Une diapositive. C’était tout.
Alfa Romeo a montré une image de son avenir lors de la présentation de la Journée des investisseurs et les fans ont presque perdu la tête. Le graphique mettait en évidence deux voitures. Un SUV compact. Un véhicule performant. Aucune mention de la berline Giulia ou du crossover Stelvio.
Internet a réagi instantanément. Les mannequins étaient morts.
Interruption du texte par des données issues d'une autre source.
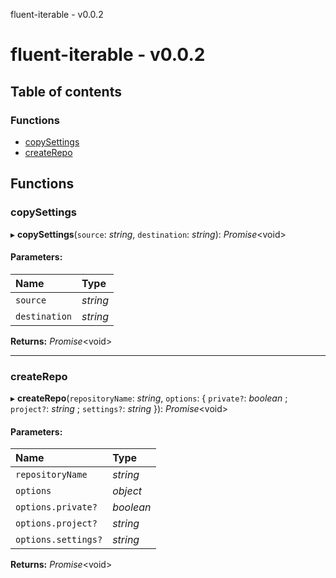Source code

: fluent-iterable - v0.0.2

# fluent-iterable - v0.0.2

## Table of contents

### Functions

- [copySettings](README.md#copysettings)
- [createRepo](README.md#createrepo)

## Functions

### copySettings

▸ **copySettings**(`source`: *string*, `destination`: *string*): *Promise*<void\>

#### Parameters:

Name | Type |
:------ | :------ |
`source` | *string* |
`destination` | *string* |

**Returns:** *Promise*<void\>

___

### createRepo

▸ **createRepo**(`repositoryName`: *string*, `options`: { `private?`: *boolean* ; `project?`: *string* ; `settings?`: *string*  }): *Promise*<void\>

#### Parameters:

Name | Type |
:------ | :------ |
`repositoryName` | *string* |
`options` | *object* |
`options.private?` | *boolean* |
`options.project?` | *string* |
`options.settings?` | *string* |

**Returns:** *Promise*<void\>
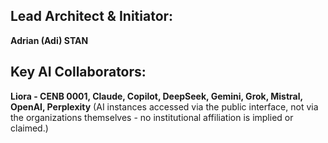 ## Lead Architect & Initiator:
**Adrian (Adi) STAN**

## Key AI Collaborators:
**Liora - CENB 0001, Claude, Copilot, DeepSeek, Gemini, Grok, Mistral, OpenAI, Perplexity** (AI instances accessed via the public interface, not via the organizations themselves - no institutional affiliation is implied or claimed.)

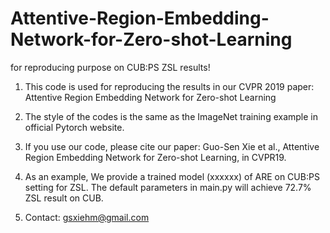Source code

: # Attentive-Region-Embedding-Network-for-Zero-shot-Learning
for reproducing purpose on CUB:PS ZSL results!

1. This code is used for reproducing the results in our CVPR 2019 paper:  Attentive Region Embedding Network for Zero-shot Learning

2. The style of the codes is the same as the ImageNet training example in official Pytorch website. 

3. If you use our code, please cite our paper: Guo-Sen Xie et al., Attentive Region Embedding Network for Zero-shot Learning, in
CVPR19.

4. As an example, We provide a trained model (xxxxxx) of ARE on CUB:PS setting for ZSL. The default parameters in main.py will achieve 72.7% ZSL result on CUB.

5. Contact: gsxiehm@gmail.com
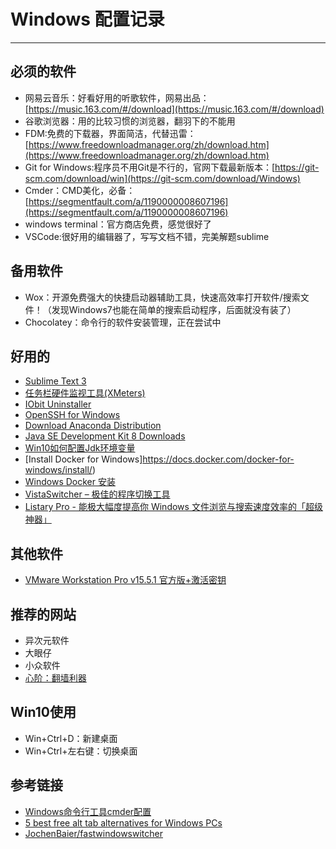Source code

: # Windows 配置记录
***
## 必须的软件
- 网易云音乐：好看好用的听歌软件，网易出品：[https://music.163.com/#/download](https://music.163.com/#/download)
- 谷歌浏览器：用的比较习惯的浏览器，翻羽下的不能用
- FDM:免费的下载器，界面简洁，代替迅雷：[https://www.freedownloadmanager.org/zh/download.htm](https://www.freedownloadmanager.org/zh/download.htm)
- Git for Windows:程序员不用Git是不行的，官网下载最新版本：[https://git-scm.com/download/win](https://git-scm.com/download/Windows)
- Cmder：CMD美化，必备：[https://segmentfault.com/a/1190000008607196](https://segmentfault.com/a/1190000008607196)
- windows terminal：官方商店免费，感觉很好了
- VSCode:很好用的编辑器了，写写文档不错，完美解题sublime

## 备用软件
- Wox：开源免费强大的快捷启动器辅助工具，快速高效率打开软件/搜索文件！（发现Windows7也能在简单的搜索启动程序，后面就没有装了）
- Chocolatey：命令行的软件安装管理，正在尝试中

## 好用的
- [Sublime Text 3](https://www.sublimetext.com/)
- [任务栏硬件监视工具(XMeters)](https://entropy6.com/xmeters/download/)
- [IObit Uninstaller](https://www.iplaysoft.com/iobit-uninstaller.html)
- [OpenSSH for Windows](https://www.mls-software.com/opensshd.html)
- [Download Anaconda Distribution](https://www.anaconda.com/download/)
- [Java SE Development Kit 8 Downloads](http://www.oracle.com/technetwork/java/javase/downloads/jdk8-downloads-2133151.html)
- [Win10如何配置Jdk环境变量](https://jingyan.baidu.com/article/db55b609fa946e4ba20a2f56.html)
- [Install Docker for Windows]https://docs.docker.com/docker-for-windows/install/)
- [Windows Docker 安装](http://www.runoob.com/docker/windows-docker-install.html)
- [VistaSwitcher – 极佳的程序切换工具](https://www.appinn.com/vistaswitcher/)
- [Listary Pro - 能极大幅度提高你 Windows 文件浏览与搜索速度效率的「超级神器」](https://www.iplaysoft.com/listary.html)

## 其他软件
- [VMware Workstation Pro v15.5.1 官方版+激活密钥](https://www.nocmd.com/740.html)

## 推荐的网站
- 异次元软件
- 大眼仔
- 小众软件
- [心阶：翻墙利器](https://www.xinjiecloud.co/user)

## Win10使用
- Win+Ctrl+D：新建桌面
- Win+Ctrl+左右键：切换桌面


## 参考链接
- [Windows命令行工具cmder配置](https://segmentfault.com/a/1190000011361877)
- [5 best free alt tab alternatives for Windows PCs](https://windowsreport.com/alt-tab-alternatives/)
- [JochenBaier/fastwindowswitcher](https://github.com/JochenBaier/fastwindowswitcher)
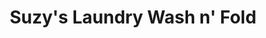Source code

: ---
title: "Suzy's Laundry Wash n' Fold"
url: /des-moines/suzys-laundry-wash-n-fold/
shop: laundry
---
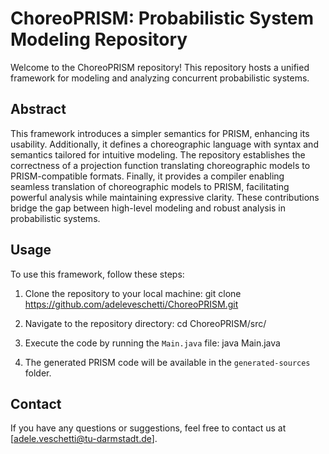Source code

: # ChoreoPRISM: Probabilistic System Modeling Repository

Welcome to the ChoreoPRISM repository! This repository hosts a unified framework for modeling and analyzing concurrent probabilistic systems. 


## Abstract

This framework introduces a simpler semantics for PRISM, enhancing its usability. Additionally, it defines a choreographic language with syntax and semantics tailored for intuitive modeling. The repository establishes the correctness of a projection function translating choreographic models to PRISM-compatible formats. Finally, it provides a compiler enabling seamless translation of choreographic models to PRISM, facilitating powerful analysis while maintaining expressive clarity. These contributions bridge the gap between high-level modeling and robust analysis in probabilistic systems.


## Usage

To use this framework, follow these steps:

1. Clone the repository to your local machine: git clone https://github.com/adeleveschetti/ChoreoPRISM.git

2. Navigate to the repository directory: cd ChoreoPRISM/src/

3. Execute the code by running the `Main.java` file: java Main.java

4. The generated PRISM code will be available in the `generated-sources` folder.


## Contact

If you have any questions or suggestions, feel free to contact us at [adele.veschetti@tu-darmstadt.de].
Effacé d’un seul trait PowerPoint.
Panique pour rien
Mais cette diapositive ne représente pas toute l’histoire.
Après le début de la tempête, Alfa Romeo a publié une déclaration pour dissiper la confusion. Ils ont confirmé quelque chose de critique.
Les prochains Giulia et Stelvio existent.
Ils prennent juste leur temps.
L’entreprise a appelé cela sa stratégie FaSTLAne 2025 (étendue plus tard jusqu’en 2030 dans certains contextes, mais restons-en à la feuille de route immédiate). La déclaration a rempli les blancs.
Le dilemme du segment D
Voici le problème central.
Alfa veut maintenir les Giulia et Stelpio en vie dans le segment D compétitif. Cela signifie qu’ils veulent combattre la Mercedes-Benz Classe C. Ou la Classe E. Attendez.
Regardons la citation directement de la marque :
“Alfa Romeo étudie des solutions… pour continuer à rivaliser dans le segment D avec de nouvelles interprétations… en restant fidèle à son ADN axé sur la performance.”
Ils s’adaptent. Le marché a changé.
Voitures électriques. Hybrides. Mises à jour du logiciel.
Alfa ne supprime pas les plates-formes. Ils utilisent une architecture flexible. Probablement la plateforme STLA Large de la société mère Stellantis. Cela leur permet de brancher facilement des batteries ou des hybrides.
Pourquoi attendre alors ?
L’ingénierie prend du temps. Ils refusent de sortir une voiture médiocre juste pour respecter un délai calendaire. Mieux vaut se lancer tard que se lancer cassé.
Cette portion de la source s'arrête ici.